Doppelgangster - Laura Resnick [123]
“But I was careless with my wrap,” I said grimly. “So I became a target of opportunity.”
“Opportunity,” Max said again, dwelling on the word. “Our adversary is an improviser. He thinks on his feet and continually adapts his plan to new events and information.”
“And he’s filching stuff from a church.” I was annoyed. “I loved that outfit.”
“You’ve spent more time at St. Monica’s than I have,” Max said. “Whom have you noticed lurking there?”
“The Widow Giacalona, certainly.” I shrugged. “Other women, I guess. They’ve got the hots for the priest.”
“Ah, yes. Well, he is an appealing young man, and it’s amazing how often celibacy creates an aura of . . .” Max sat up straighter, looking stunned. “Good gracious! The priest lurks around the church.”
“Yeah, but that’s his job,” I said dismissively.
“Which means his lurking would pass unnoticed!”
“Oh, but, Max, he’s such a nice . . .” I went blank for a moment, and then a shower of recollections fell on me. “That’s what the victims have in common!”
“The church! The priest.”
I nodded. “Danny was a parishioner there. Lucky said that Charlie went to Mass and Confession every week. And Charlie certainly knew Father Gabriel. He mentioned him the night he died.”
Max said, “We have seen Don Michael Buonarotti there ourselves, whom we believe is the accomplice. And he seems to be on congenial terms with the priest.”
“Buonarotti even courted the widow at the church.”
“Johnny Be Good occasionally went to the church to pray for positive results in his gambling exploits,” Max said. “And by all accounts, he was a careless man from whom it would have been quite easy to collect a token.”
“So easy, it’s probably not even worth trying to figure what the token was.” I recalled, “Johnny must have known Father Gabriel for years. The priest told me a little about Johnny’s youth and said that he—Gabriel—grew up around the Gambellos.” I brought my hands up to my cheeks as I realized what else the priest had told me “Oh, my God!”
“What?” Max rose halfway out of his chair. “What is it?”
“Father Gabriel was the one who planted the suspicions about Elena in my head. Mind you, her own comments made that easy. But he told me at length about her reasons for hating both the Gambellos and the Corvinos.” Looking back at the conversation with a new perspective, I could see that he had incited my curiosity and made leading comments that encouraged me to ask him for more information. “And the information he gave me about her past was so incomplete that it misled me!”

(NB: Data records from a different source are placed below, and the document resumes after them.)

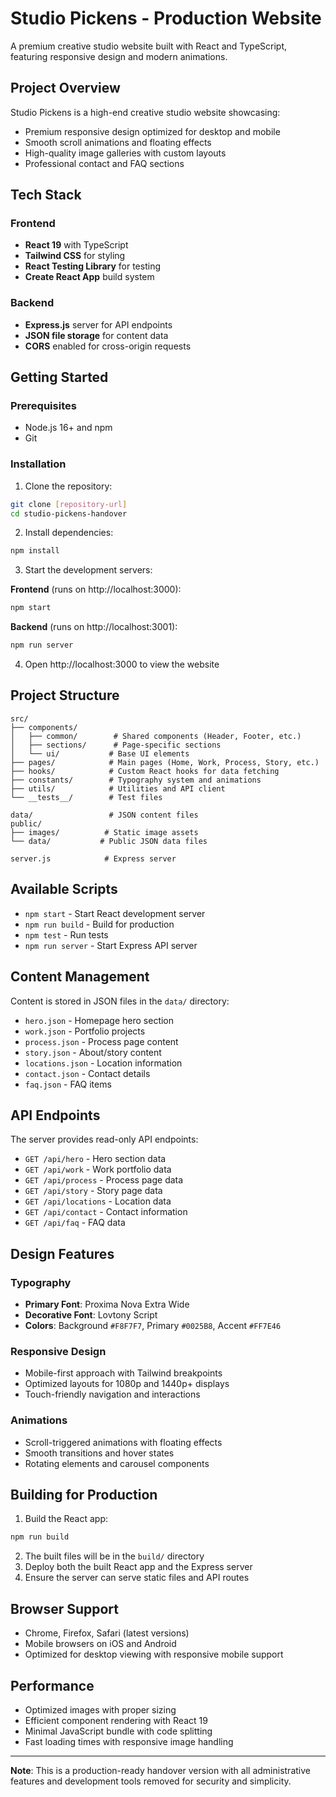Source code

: # Studio Pickens - Production Website

A premium creative studio website built with React and TypeScript, featuring responsive design and modern animations.

## Project Overview

Studio Pickens is a high-end creative studio website showcasing:
- Premium responsive design optimized for desktop and mobile
- Smooth scroll animations and floating effects
- High-quality image galleries with custom layouts
- Professional contact and FAQ sections

## Tech Stack

### Frontend
- **React 19** with TypeScript
- **Tailwind CSS** for styling
- **React Testing Library** for testing
- **Create React App** build system

### Backend
- **Express.js** server for API endpoints
- **JSON file storage** for content data
- **CORS** enabled for cross-origin requests

## Getting Started

### Prerequisites
- Node.js 16+ and npm
- Git

### Installation

1. Clone the repository:
```bash
git clone [repository-url]
cd studio-pickens-handover
```

2. Install dependencies:
```bash
npm install
```

3. Start the development servers:

**Frontend** (runs on http://localhost:3000):
```bash
npm start
```

**Backend** (runs on http://localhost:3001):
```bash
npm run server
```

4. Open http://localhost:3000 to view the website

## Project Structure

```
src/
├── components/
│   ├── common/        # Shared components (Header, Footer, etc.)
│   ├── sections/      # Page-specific sections
│   └── ui/           # Base UI elements
├── pages/            # Main pages (Home, Work, Process, Story, etc.)
├── hooks/            # Custom React hooks for data fetching
├── constants/        # Typography system and animations
├── utils/            # Utilities and API client
└── __tests__/        # Test files

data/                 # JSON content files
public/
├── images/          # Static image assets
└── data/           # Public JSON data files

server.js            # Express server
```

## Available Scripts

- `npm start` - Start React development server
- `npm run build` - Build for production
- `npm test` - Run tests
- `npm run server` - Start Express API server

## Content Management

Content is stored in JSON files in the `data/` directory:
- `hero.json` - Homepage hero section
- `work.json` - Portfolio projects
- `process.json` - Process page content
- `story.json` - About/story content
- `locations.json` - Location information
- `contact.json` - Contact details
- `faq.json` - FAQ items

## API Endpoints

The server provides read-only API endpoints:
- `GET /api/hero` - Hero section data
- `GET /api/work` - Work portfolio data
- `GET /api/process` - Process page data
- `GET /api/story` - Story page data
- `GET /api/locations` - Location data
- `GET /api/contact` - Contact information
- `GET /api/faq` - FAQ data

## Design Features

### Typography
- **Primary Font**: Proxima Nova Extra Wide
- **Decorative Font**: Lovtony Script
- **Colors**: Background `#F8F7F7`, Primary `#0025B8`, Accent `#FF7E46`

### Responsive Design
- Mobile-first approach with Tailwind breakpoints
- Optimized layouts for 1080p and 1440p+ displays
- Touch-friendly navigation and interactions

### Animations
- Scroll-triggered animations with floating effects
- Smooth transitions and hover states
- Rotating elements and carousel components

## Building for Production

1. Build the React app:
```bash
npm run build
```

2. The built files will be in the `build/` directory
3. Deploy both the built React app and the Express server
4. Ensure the server can serve static files and API routes

## Browser Support

- Chrome, Firefox, Safari (latest versions)
- Mobile browsers on iOS and Android
- Optimized for desktop viewing with responsive mobile support

## Performance

- Optimized images with proper sizing
- Efficient component rendering with React 19
- Minimal JavaScript bundle with code splitting
- Fast loading times with responsive image handling

---

**Note**: This is a production-ready handover version with all administrative features and development tools removed for security and simplicity.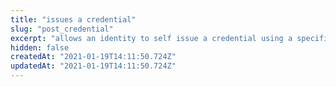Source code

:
 ```yaml
---
title: "issues a credential"
slug: "post_credential"
excerpt: "allows an identity to self issue a credential using a specified credential template"
hidden: false
createdAt: "2021-01-19T14:11:50.724Z"
updatedAt: "2021-01-19T14:11:50.724Z"
---
```

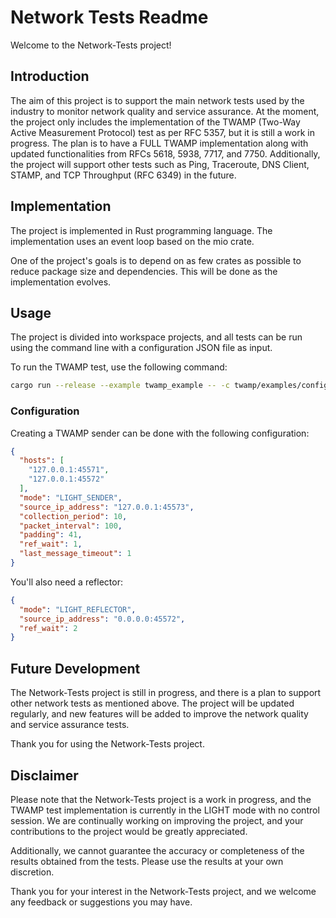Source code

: # Network Tests Readme

Welcome to the Network-Tests project!

## Introduction

The aim of this project is to support the main network tests used by the industry to monitor network quality and service assurance. At the moment, the project only includes the implementation of the TWAMP (Two-Way Active Measurement Protocol) test as per RFC 5357, but it is still a work in progress. The plan is to have a FULL TWAMP implementation along with updated functionalities from RFCs 5618, 5938, 7717, and 7750. Additionally, the project will support other tests such as Ping, Traceroute, DNS Client, STAMP, and TCP Throughput (RFC 6349) in the future.

## Implementation

The project is implemented in Rust programming language. The implementation uses an event loop based on the mio crate.

One of the project's goals is to depend on as few crates as possible to reduce package size and dependencies. This will be done as the implementation evolves.

## Usage

The project is divided into workspace projects, and all tests can be run using the command line with a configuration JSON file as input.

To run the TWAMP test, use the following command:

```bash
cargo run --release --example twamp_example -- -c twamp/examples/configurations/sender_config.json
```

### Configuration

Creating a TWAMP sender can be done with the following configuration:

```json
{
  "hosts": [
    "127.0.0.1:45571",
    "127.0.0.1:45572"
  ],
  "mode": "LIGHT_SENDER",
  "source_ip_address": "127.0.0.1:45573",
  "collection_period": 10,
  "packet_interval": 100,
  "padding": 41,
  "ref_wait": 1,
  "last_message_timeout": 1
}
```

You'll also need a reflector:

```json
{
  "mode": "LIGHT_REFLECTOR",
  "source_ip_address": "0.0.0.0:45572",
  "ref_wait": 2
}
```

## Future Development

The Network-Tests project is still in progress, and there is a plan to support other network tests as mentioned above. The project will be updated regularly, and new features will be added to improve the network quality and service assurance tests.

Thank you for using the Network-Tests project.

## Disclaimer

Please note that the Network-Tests project is a work in progress, and the TWAMP test implementation is currently in the LIGHT mode with no control session. We are continually working on improving the project, and your contributions to the project would be greatly appreciated.

Additionally, we cannot guarantee the accuracy or completeness of the results obtained from the tests. Please use the results at your own discretion.

Thank you for your interest in the Network-Tests project, and we welcome any feedback or suggestions you may have.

He’d certainly neglected to mention that Don Victor had forgiven Elena for marrying a Corvino and gave her his blessings. After hearing Elena’s version of the past from her doppelgangster earlier tonight, I had assumed that Father Gabriel had merely been misinformed, relaying the popular gossip to me. But now . . . now I saw that he had been deflecting the possibility of suspicion falling on him by directing it elsewhere: to the thrice-widowed Elena.
“Oh, Max,” I said, feeling guilty. “He also . . .” I nodded. “Father Gabriel also tried to drive a wedge between me and Lucky, and it almost worked!”
“How?” Max asked.
“He, uh . . . he told me something bad about Lucky that wasn’t true. But I believed him until tonight.”
“Ah, of course he would try that, upon realizing you were working together. Divide and conquer.” Max nodded. “I gather that Father Gabriel’s lie is the reason for your irritability toward Lucky lately?”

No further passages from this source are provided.